Coded instructions in the "master" nucleic acid, DNA, direct synthesis of a companion nucleic acid, RNA, or ribonucleic acid. Formed against the DNA template, RNA is a single-stranded molecule with its own four-base code. RNA has a ribose sugar component and the bases adenine (A), guanine (G), cytosine (C), and uracil (U).

The DNA molecule, the "master" molecule of life, is a double-stranded chain arranged in a helical structure and consisting of hundreds of thousands of paired units, or nucleotides. Each nucleotide contains a sugar component (de-oxyribose), a phosphoric acid component, and either a purine base (adenine or guanine) or a pyrimidine base (thymine or cytosine). The four units of DNA are always paired in the same way: nucleotides with the adenine base with those containing the thymine base; guanine with cytosine. Each strand of DNA is complementary with the other in the double molecule.

Just before cell division, the double molecule "unzips," that is, the two chains separate, and each strand serves as a template for the synthesis of its complementary mate from free nucleotide units present in the cell, creating two double molecules. At cell division, each daughter cell receives one of the original strands of DNA and one that is newly synthesized. The genetic code of the cell is determined by the sequence arrangements of the four bases in its DNA.

Proteins

Proteins (compounds consisting of amino acids ) are needed for the body's growth and functioning. They are made primarily in the cell's cytoplasm at protein-manufacturing centers called ribosomes. It is believed that, as a ribosome travels along a strand of messenger RNA, each "triplet" of RNA bases signals transfer-RNA to bring a specific amino acid to the ribosome. There the amino acids are joined to form protein.

The DNA molecule also directs the synthesis of the other known type of nucleic acid, RNA, which is a single-stranded molecule with its own four-base code. The nucleotides of RNA have a ribose sugar component instead of the deoxy-ribose of DNA and a pyrimidine base, uracil, in place of thymine.

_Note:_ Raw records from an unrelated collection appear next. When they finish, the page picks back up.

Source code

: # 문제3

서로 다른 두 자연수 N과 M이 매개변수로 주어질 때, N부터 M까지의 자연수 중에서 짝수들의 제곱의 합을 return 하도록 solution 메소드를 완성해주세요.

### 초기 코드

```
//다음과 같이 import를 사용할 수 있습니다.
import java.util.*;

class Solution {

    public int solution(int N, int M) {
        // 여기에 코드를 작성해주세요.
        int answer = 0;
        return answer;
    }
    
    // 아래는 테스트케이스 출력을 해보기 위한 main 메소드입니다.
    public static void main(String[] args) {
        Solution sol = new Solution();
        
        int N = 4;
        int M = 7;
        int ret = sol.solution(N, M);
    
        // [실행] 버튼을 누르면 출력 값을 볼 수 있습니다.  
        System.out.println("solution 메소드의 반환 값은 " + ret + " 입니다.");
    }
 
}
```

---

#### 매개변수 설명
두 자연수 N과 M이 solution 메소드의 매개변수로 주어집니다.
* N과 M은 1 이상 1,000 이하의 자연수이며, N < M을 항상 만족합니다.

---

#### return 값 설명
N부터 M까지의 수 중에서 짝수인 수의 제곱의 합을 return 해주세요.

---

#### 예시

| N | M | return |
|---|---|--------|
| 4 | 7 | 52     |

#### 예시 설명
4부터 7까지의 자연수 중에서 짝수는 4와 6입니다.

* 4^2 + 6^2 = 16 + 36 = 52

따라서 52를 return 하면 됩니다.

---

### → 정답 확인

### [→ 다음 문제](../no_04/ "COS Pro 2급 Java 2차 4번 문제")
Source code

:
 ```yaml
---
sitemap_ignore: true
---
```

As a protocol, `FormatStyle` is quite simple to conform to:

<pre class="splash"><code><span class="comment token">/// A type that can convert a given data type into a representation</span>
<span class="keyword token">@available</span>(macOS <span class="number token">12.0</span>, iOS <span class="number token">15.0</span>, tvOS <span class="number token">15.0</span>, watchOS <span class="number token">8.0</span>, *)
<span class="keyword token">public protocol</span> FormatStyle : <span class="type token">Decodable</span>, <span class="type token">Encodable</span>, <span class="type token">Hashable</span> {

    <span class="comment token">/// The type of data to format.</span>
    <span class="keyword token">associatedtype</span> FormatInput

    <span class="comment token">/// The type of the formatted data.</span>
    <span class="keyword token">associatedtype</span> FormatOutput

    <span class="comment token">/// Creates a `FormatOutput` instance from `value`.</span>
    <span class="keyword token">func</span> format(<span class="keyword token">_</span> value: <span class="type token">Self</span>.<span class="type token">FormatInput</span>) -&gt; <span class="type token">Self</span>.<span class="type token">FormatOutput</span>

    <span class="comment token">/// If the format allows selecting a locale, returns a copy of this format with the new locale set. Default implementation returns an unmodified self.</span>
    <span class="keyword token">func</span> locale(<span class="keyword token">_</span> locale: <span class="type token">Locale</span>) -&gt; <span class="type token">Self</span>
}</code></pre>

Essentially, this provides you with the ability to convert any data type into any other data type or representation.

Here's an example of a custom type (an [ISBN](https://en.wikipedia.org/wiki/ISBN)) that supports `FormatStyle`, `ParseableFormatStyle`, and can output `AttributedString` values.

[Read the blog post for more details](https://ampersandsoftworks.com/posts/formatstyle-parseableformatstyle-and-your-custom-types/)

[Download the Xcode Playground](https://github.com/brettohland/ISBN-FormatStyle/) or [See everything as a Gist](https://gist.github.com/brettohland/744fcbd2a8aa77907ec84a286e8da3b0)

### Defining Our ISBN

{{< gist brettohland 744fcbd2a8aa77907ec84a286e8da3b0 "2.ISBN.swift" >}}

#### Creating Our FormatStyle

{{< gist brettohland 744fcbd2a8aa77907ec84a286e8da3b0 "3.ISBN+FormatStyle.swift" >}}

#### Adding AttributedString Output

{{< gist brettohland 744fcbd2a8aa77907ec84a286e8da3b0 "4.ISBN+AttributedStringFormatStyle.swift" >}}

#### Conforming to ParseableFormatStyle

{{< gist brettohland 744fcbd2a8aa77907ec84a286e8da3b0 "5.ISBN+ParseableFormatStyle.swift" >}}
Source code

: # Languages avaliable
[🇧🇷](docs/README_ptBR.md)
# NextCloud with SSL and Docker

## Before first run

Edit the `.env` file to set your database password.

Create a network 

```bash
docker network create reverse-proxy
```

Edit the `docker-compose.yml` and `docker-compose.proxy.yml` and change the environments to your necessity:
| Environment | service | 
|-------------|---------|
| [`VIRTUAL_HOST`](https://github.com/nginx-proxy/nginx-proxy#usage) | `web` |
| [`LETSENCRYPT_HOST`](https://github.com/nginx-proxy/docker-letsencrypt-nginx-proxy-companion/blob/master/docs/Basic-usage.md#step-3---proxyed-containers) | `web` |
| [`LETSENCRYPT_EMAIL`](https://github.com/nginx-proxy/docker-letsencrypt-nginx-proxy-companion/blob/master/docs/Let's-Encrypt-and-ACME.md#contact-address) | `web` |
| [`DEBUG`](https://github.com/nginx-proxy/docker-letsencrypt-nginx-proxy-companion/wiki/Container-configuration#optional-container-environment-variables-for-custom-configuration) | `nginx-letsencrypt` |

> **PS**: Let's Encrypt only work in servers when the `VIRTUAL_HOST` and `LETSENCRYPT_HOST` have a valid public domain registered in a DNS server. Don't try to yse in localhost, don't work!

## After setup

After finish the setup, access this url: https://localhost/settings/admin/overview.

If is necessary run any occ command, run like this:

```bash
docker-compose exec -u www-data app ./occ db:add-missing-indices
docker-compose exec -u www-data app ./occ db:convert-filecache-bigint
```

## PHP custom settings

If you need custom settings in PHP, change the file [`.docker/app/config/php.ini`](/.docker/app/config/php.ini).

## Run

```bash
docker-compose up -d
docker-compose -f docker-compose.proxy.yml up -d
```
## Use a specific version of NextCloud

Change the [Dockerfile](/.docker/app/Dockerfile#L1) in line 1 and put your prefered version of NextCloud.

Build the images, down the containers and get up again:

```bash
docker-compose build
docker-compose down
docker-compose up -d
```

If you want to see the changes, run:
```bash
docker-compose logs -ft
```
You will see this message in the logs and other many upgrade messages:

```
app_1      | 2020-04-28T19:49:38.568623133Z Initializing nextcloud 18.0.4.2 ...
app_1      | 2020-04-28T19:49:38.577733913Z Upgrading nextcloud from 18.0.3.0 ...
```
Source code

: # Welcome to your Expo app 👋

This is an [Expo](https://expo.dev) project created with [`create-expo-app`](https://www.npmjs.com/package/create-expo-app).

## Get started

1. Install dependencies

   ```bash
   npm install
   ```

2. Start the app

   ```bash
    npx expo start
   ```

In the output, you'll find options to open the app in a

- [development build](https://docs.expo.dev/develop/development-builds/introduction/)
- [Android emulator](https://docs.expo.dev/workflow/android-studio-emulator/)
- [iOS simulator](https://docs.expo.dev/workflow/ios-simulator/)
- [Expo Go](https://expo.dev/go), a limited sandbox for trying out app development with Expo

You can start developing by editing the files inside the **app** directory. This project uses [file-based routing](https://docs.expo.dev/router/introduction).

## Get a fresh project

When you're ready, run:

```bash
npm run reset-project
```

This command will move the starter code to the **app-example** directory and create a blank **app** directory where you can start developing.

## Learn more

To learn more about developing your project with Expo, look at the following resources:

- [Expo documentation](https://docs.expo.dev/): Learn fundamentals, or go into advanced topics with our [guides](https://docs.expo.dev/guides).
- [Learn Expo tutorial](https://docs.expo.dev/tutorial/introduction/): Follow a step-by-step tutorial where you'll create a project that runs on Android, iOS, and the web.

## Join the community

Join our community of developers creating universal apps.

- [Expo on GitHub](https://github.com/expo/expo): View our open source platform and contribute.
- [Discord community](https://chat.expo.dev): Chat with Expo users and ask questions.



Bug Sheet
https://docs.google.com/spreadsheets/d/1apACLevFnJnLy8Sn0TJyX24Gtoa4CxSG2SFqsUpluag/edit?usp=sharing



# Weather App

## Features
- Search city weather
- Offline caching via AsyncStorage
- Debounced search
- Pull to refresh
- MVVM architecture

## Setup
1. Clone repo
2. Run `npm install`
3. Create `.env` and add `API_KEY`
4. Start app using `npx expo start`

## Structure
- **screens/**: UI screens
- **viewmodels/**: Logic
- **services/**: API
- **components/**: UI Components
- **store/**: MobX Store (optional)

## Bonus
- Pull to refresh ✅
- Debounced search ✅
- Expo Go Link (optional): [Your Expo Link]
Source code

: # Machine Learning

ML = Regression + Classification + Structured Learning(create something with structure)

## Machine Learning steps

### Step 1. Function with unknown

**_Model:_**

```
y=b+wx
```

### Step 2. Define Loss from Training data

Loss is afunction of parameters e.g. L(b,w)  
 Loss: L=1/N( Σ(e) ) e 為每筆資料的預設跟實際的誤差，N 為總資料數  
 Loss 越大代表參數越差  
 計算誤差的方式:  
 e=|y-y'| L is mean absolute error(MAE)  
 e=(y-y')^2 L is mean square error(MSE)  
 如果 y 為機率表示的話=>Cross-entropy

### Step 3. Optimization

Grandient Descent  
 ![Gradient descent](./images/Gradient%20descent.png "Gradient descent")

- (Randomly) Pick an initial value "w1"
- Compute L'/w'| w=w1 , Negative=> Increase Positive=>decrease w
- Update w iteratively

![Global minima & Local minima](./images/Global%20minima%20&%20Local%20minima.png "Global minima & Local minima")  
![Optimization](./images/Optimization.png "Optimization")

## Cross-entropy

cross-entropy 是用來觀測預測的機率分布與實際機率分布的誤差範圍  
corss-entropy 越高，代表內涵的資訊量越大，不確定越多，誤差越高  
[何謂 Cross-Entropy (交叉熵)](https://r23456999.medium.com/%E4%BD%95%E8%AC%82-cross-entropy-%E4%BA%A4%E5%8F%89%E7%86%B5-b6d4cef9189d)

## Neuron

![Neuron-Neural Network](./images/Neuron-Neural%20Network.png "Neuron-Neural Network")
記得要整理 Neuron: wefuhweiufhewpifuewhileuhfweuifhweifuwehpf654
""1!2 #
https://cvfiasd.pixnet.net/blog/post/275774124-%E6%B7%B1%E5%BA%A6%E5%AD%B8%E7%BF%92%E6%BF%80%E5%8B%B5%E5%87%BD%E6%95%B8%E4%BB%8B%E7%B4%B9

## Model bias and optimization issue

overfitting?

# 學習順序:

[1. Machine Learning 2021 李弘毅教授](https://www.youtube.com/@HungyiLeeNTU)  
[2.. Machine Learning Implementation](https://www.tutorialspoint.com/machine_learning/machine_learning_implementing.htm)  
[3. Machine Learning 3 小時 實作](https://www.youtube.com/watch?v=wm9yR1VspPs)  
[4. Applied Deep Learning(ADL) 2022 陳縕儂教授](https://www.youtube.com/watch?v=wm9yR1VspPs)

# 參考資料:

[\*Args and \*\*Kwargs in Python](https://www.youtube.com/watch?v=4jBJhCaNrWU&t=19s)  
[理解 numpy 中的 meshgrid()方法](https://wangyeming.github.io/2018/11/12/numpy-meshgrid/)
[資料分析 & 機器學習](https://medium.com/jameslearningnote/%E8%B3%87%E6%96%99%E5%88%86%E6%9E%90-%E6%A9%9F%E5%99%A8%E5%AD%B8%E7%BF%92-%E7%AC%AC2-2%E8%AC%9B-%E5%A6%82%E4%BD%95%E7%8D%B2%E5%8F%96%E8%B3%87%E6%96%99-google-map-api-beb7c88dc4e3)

The sequence of nucleotides in messenger RNA (mRNA) is determined by one of the two chains of DNA acting as a template in much the same manner in which a new DNA chain is constructed alongside an old one. Each segment of DNA that can be defined as a gene gives rise to its own specific mRNA. In a cell, mRNA moves from the nucleus to the cytoplasm where each molecule becomes associated with a number of ribosomes, preparatory to protein synthesis.

Ribosomes are submicroscopic structures containing protein and nonspecific structural RNA.

In combination with ribosomal RNA, mRNA molecules serve as templates against which amino acids are lined up in a sequence corresponding to the coded instructions in the mRNA. Amino acids in the cell are transported to the ribosomes by a third type of RNA, transfer RNA (tRNA), and are aligned at their proper sites in a protein chain under construction at the surface of a ribosome. The protein is then stripped off the ribosome and released into the cell. The biological properties of the cell are determined by the amino acid sequences of its proteins.

Some genes act as regulators that turn the protein manufacturing genes "on" or "off." This is part of a complex system of control that enables the cell to carry out life processes in an orderly fashion.